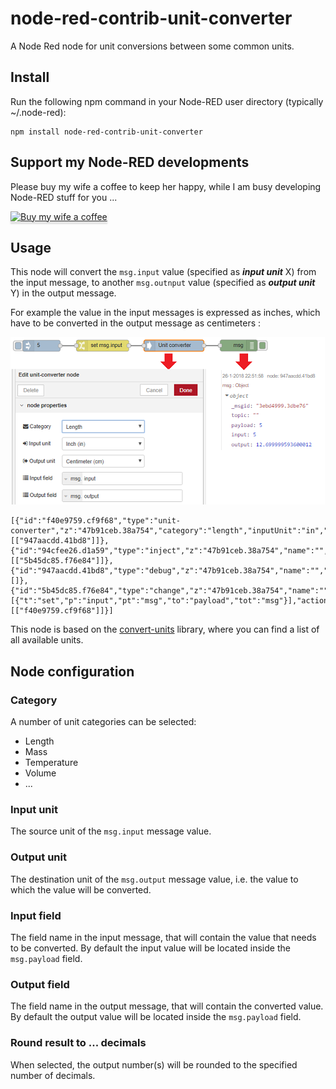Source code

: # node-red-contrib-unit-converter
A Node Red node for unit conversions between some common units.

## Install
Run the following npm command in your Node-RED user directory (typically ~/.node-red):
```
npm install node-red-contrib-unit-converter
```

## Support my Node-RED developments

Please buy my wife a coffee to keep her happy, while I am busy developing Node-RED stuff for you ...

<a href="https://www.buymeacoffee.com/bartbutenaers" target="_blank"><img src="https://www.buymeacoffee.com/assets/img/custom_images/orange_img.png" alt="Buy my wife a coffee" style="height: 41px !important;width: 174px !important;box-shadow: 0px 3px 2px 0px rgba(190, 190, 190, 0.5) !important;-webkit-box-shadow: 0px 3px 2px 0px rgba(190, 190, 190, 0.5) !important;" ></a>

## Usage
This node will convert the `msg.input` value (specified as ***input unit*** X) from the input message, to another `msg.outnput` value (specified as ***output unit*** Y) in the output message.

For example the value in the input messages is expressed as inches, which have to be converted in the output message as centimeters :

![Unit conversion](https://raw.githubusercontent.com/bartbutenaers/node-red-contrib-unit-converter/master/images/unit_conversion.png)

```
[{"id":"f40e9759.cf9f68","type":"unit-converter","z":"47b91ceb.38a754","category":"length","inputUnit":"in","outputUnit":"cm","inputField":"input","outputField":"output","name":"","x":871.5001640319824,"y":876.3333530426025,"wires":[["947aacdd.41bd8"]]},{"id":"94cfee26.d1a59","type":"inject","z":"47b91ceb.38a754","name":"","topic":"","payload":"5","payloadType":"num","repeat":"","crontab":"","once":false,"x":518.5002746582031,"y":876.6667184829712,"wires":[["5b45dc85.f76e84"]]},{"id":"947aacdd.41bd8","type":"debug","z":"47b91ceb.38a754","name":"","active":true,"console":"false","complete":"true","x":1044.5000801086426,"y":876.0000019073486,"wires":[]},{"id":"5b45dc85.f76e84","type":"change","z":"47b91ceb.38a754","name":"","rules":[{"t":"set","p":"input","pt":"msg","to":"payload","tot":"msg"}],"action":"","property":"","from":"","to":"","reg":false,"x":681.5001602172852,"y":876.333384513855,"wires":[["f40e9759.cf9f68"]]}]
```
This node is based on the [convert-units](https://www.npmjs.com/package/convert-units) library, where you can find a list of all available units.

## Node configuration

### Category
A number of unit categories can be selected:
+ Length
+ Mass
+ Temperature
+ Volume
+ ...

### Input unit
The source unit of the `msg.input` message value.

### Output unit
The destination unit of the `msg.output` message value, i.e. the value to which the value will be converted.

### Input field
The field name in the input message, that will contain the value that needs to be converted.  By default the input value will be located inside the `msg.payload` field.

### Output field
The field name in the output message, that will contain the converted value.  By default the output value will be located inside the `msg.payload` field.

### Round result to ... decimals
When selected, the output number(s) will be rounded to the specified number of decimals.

Problem =
If a line in the records above includes the string "decimals", copy it.

Reply to the task =
### Round result to ... decimals
When selected, the output number(s) will be rounded to the specified number of decimals.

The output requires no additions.